Person F., a Nigerian national applied for asylum in Hungary in April 2015 claiming that he feared persecution in his country of origin on account of his homosexuality. In October 2015, his application was rejected on the basis of an expert’s report prepared by a psychologist that concluded that it was not possible to confirm the applicant’s sexual orientation. That expert’s report entailed an exploratory examination, an examination of personality and several personality tests, namely the ‘Draw-A-Person-In-The-Rain’ test and the Rorschach and Szondi tests. F brought an action before the Administrative and Labour Court of Szeged contending that the psychological tests he had undergone prejudiced his fundamental rights and did not make it possible to assess the plausibility of his sexual orientation.
The Administrative and Labour Court of Szeged asked the opinion of the Hungarian Institute of Forensic Experts and Investigators, which found the methods used by the report to be appropriate and not to prejudice human dignity. Even though the referring court considered itself bound by the conclusions of the expert’s report, it decided to stay the proceedings and seek the CJEU’s assistance on the matter.
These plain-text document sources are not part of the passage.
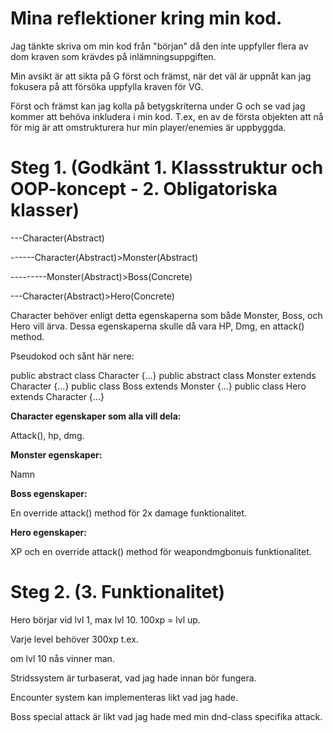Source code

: # Mina reflektioner kring min kod.

Jag tänkte skriva om min kod från "början" då den inte uppfyller flera av dom kraven som krävdes på inlämningsuppgiften.

Min avsikt är att sikta på G först och främst, när det väl är uppnåt kan jag fokusera på att försöka uppfylla kraven för VG.

Först och främst kan jag kolla på betygskriterna under G och se vad jag kommer att behöva inkludera i min kod.
T.ex, en av de första objekten att nå för mig är att omstrukturera hur min player/enemies är uppbyggda.

# Steg 1. (Godkänt 1. Klassstruktur och OOP-koncept - 2. Obligatoriska klasser)
---Character(Abstract)

------Character(Abstract)>Monster(Abstract)

---------Monster(Abstract)>Boss(Concrete)

---Character(Abstract)>Hero(Concrete)

Character behöver enligt detta egenskaperna som både Monster, Boss, och Hero vill ärva.
Dessa egenskaperna skulle då vara HP, Dmg, en attack() method.

Pseudokod och sånt här nere:

public abstract class Character {...}
public abstract class Monster extends Character {...}
public class Boss extends Monster {...}
public class Hero extends Character {...}

**Character egenskaper som alla vill dela:**

Attack(), hp, dmg.

**Monster egenskaper:**

Namn

**Boss egenskaper:**

En override attack() method för 2x damage funktionalitet.

**Hero egenskaper:**

XP och en override attack() method för weapondmgbonuis funktionalitet.

# Steg 2. (3. Funktionalitet)
Hero börjar vid lvl 1, max lvl 10. 100xp = lvl up.

Varje level behöver 300xp t.ex.

om lvl 10 nås vinner man.

Stridssystem är turbaserat, vad jag hade innan bör fungera.

Encounter system kan implementeras likt vad jag hade.

Boss special attack är likt vad jag hade med min dnd-class specifika attack.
The Court noted that the statements made by an applicant for international protection relating to his sexual orientation constitute merely the starting point in the process of assessment of the facts and circumstances envisaged under Article 4 of Directive 2011/95. It recalled that sexual orientation is a characteristic which is capable of proving an applicant’s membership of a particular social group, where the group of persons whose members share the same sexual orientation is perceived by the surrounding society as being different (in line with the X, Y and Z judgement). It further stated that it is immaterial whether the applicant actually possess the characteristic linked to the membership of a particular social group which attracts the persecution, provided that such a characteristic is attributed to him by the actor of persecution. Therefore, the Court noted that it is not always necessary to assess the credibility of the applicant’s sexual orientation in the context of the assessment of the facts and circumstances laid down in Article 4 of Directive 2011/95.
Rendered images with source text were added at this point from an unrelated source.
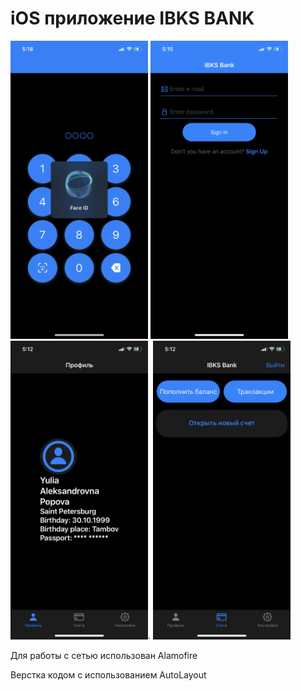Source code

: # iOS приложение IBKS BANK


<img src="docs/local_auth.PNG" width="220">   </img><img src="docs/auth.PNG" width="220"></img>  </img><img src="docs/profile.PNG" width="220"></img>.  </img><img src="docs/accounts.PNG" width="220"></img>

Для работы с сетью использован Alamofire

Верстка кодом с использованием AutoLayout

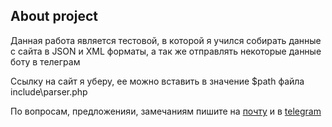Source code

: ## About project

Данная работа является тестовой, в которой я учился собирать данные с сайта в JSON и XML форматы, а так же отправлять некоторые данные боту в телеграм

Ссылку на сайт я уберу, ее можно вставить в значение $path файла include\parser.php

По вопросам, предложенияи, замечаниям пишите на [почту](mailto:my.test.laravel.message@gmail.com) и в [telegram](https://t.me/uuviuu)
However, it cannot be ruled out that the use of expert reports in the context of the process of assessment of the facts and circumstances in order to determine more accurately the applicant’s actual need for international protection may prove useful. However, the use of expert reports must be consistent with other relevant EU law provisions, and in particular with the fundamental rights guaranteed by the Charter of Fundamental Rights of the European Union (right to respect for human dignity, enshrined in Article 1 of the Charter, and the right to respect for private and family life guaranteed by Article 7). These reports may prove useful for the assessment of the facts and circumstances and may be prepared without prejudicing the fundamental rights of that applicant.
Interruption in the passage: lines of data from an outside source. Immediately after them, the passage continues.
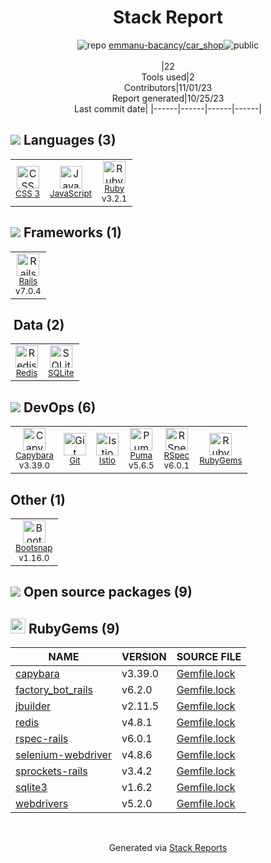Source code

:<div align="center">

# Stack Report
![](https://img.stackshare.io/repo.svg "repo") [emmanu-bacancy/car_shop](https://github.com/emmanu-bacancy/car_shop)![](https://img.stackshare.io/public_badge.svg "public")
<br/><br/>
|22<br/>Tools used|2<br/>Contributors|11/01/23 <br/>Report generated|10/25/23<br/>Last commit date|
|------|------|------|------|
</div>

## <img src='https://img.stackshare.io/languages.svg'/> Languages (3)
<table><tr>
  <td align='center'>
  <img width='36' height='36' src='https://img.stackshare.io/service/6727/css.png' alt='CSS 3'>
  <br>
  <sub><a href="https://developer.mozilla.org/en-US/docs/Web/CSS/CSS3">CSS 3</a></sub>
  <br>
  <sub></sub>
</td>

<td align='center'>
  <img width='36' height='36' src='https://img.stackshare.io/service/1209/javascript.jpeg' alt='JavaScript'>
  <br>
  <sub><a href="https://developer.mozilla.org/en-US/docs/Web/JavaScript">JavaScript</a></sub>
  <br>
  <sub></sub>
</td>

<td align='center'>
  <img width='36' height='36' src='https://img.stackshare.io/service/989/ruby.png' alt='Ruby'>
  <br>
  <sub><a href="https://www.ruby-lang.org">Ruby</a></sub>
  <br>
  <sub>v3.2.1</sub>
</td>

</tr>
</table>

## <img src='https://img.stackshare.io/frameworks.svg'/> Frameworks (1)
<table><tr>
  <td align='center'>
  <img width='36' height='36' src='https://img.stackshare.io/service/990/x57_Lorv.png' alt='Rails'>
  <br>
  <sub><a href="http://rubyonrails.org/">Rails</a></sub>
  <br>
  <sub>v7.0.4</sub>
</td>

</tr>
</table>

## <img src=''/> Data (2)
<table><tr>
  <td align='center'>
  <img width='36' height='36' src='https://img.stackshare.io/service/1031/default_cbce472cd134adc6688572f999e9122b9657d4ba.png' alt='Redis'>
  <br>
  <sub><a href="http://redis.io/">Redis</a></sub>
  <br>
  <sub></sub>
</td>

<td align='center'>
  <img width='36' height='36' src='https://img.stackshare.io/service/1071/sqlite.jpg' alt='SQLite'>
  <br>
  <sub><a href="http://www.sqlite.org/">SQLite</a></sub>
  <br>
  <sub></sub>
</td>

</tr>
</table>

## <img src='https://img.stackshare.io/devops.svg'/> DevOps (6)
<table><tr>
  <td align='center'>
  <img width='36' height='36' src='https://img.stackshare.io/service/2595/capybara.png' alt='Capybara'>
  <br>
  <sub><a href="http://jnicklas.github.io/capybara/">Capybara</a></sub>
  <br>
  <sub>v3.39.0</sub>
</td>

<td align='center'>
  <img width='36' height='36' src='https://img.stackshare.io/service/1046/git.png' alt='Git'>
  <br>
  <sub><a href="http://git-scm.com/">Git</a></sub>
  <br>
  <sub></sub>
</td>

<td align='center'>
  <img width='36' height='36' src='https://img.stackshare.io/service/7028/AGpa5VZV.jpg' alt='Istio'>
  <br>
  <sub><a href="https://istio.io/">Istio</a></sub>
  <br>
  <sub></sub>
</td>

<td align='center'>
  <img width='36' height='36' src='https://img.stackshare.io/service/1055/favicon.png' alt='Puma'>
  <br>
  <sub><a href="http://puma.io/">Puma</a></sub>
  <br>
  <sub>v5.6.5</sub>
</td>

<td align='center'>
  <img width='36' height='36' src='https://img.stackshare.io/service/2539/logo.png' alt='RSpec'>
  <br>
  <sub><a href="https://rspec.info/">RSpec</a></sub>
  <br>
  <sub>v6.0.1</sub>
</td>

<td align='center'>
  <img width='36' height='36' src='https://img.stackshare.io/service/12795/5jL6-BA5_400x400.jpeg' alt='RubyGems'>
  <br>
  <sub><a href="https://rubygems.org/">RubyGems</a></sub>
  <br>
  <sub></sub>
</td>

</tr>
</table>

## Other (1)
<table><tr>
  <td align='center'>
  <img width='36' height='36' src='https://img.stackshare.io/no-img-open-source.png' alt='Bootsnap'>
  <br>
  <sub><a href="https://github.com/shopify/bootsnap">Bootsnap</a></sub>
  <br>
  <sub>v1.16.0</sub>
</td>

</tr>
</table>


## <img src='https://img.stackshare.io/group.svg' /> Open source packages (9)</h2>

## <img width='24' height='24' src='https://img.stackshare.io/service/12795/5jL6-BA5_400x400.jpeg'/> RubyGems (9)

|NAME|VERSION|SOURCE FILE|
|------|------|------|
|[capybara](https://github.com/teamcapybara/capybara)|v3.39.0|[Gemfile.lock](https://github.com/emmanu-bacancy/car_shop/blob/main/Gemfile.lock)|
|[factory_bot_rails](https://github.com/thoughtbot/factory_bot_rails)|v6.2.0|[Gemfile.lock](https://github.com/emmanu-bacancy/car_shop/blob/main/Gemfile.lock)|
|[jbuilder](https://github.com/rails/jbuilder)|v2.11.5|[Gemfile.lock](https://github.com/emmanu-bacancy/car_shop/blob/main/Gemfile.lock)|
|[redis](https://github.com/redis/redis-rb)|v4.8.1|[Gemfile.lock](https://github.com/emmanu-bacancy/car_shop/blob/main/Gemfile.lock)|
|[rspec-rails](https://github.com/rspec/rspec-rails)|v6.0.1|[Gemfile.lock](https://github.com/emmanu-bacancy/car_shop/blob/main/Gemfile.lock)|
|[selenium-webdriver](https://github.com/SeleniumHQ/selenium)|v4.8.6|[Gemfile.lock](https://github.com/emmanu-bacancy/car_shop/blob/main/Gemfile.lock)|
|[sprockets-rails](https://github.com/rails/sprockets-rails)|v3.4.2|[Gemfile.lock](https://github.com/emmanu-bacancy/car_shop/blob/main/Gemfile.lock)|
|[sqlite3](https://github.com/sparklemotion/sqlite3-ruby)|v1.6.2|[Gemfile.lock](https://github.com/emmanu-bacancy/car_shop/blob/main/Gemfile.lock)|
|[webdrivers](https://github.com/titusfortner/webdrivers)|v5.2.0|[Gemfile.lock](https://github.com/emmanu-bacancy/car_shop/blob/main/Gemfile.lock)|

<br/>
<div align='center'>

Generated via [Stack Reports](https://stackshare.io/stack-report)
The examination of the application for international protection must include an individual assessment of that application, taking into account all relevant facts as they relate to the country of origin of the applicant at the time of taking a decision on the application, the relevant statements and documentation presented by him as well as his individual position and personal circumstances. However, the determining authority cannot base its decision solely on the conclusions of an expert’s report and that authority must not be bound by those conclusions when assessing the statements made by an applicant relating to his sexual orientation.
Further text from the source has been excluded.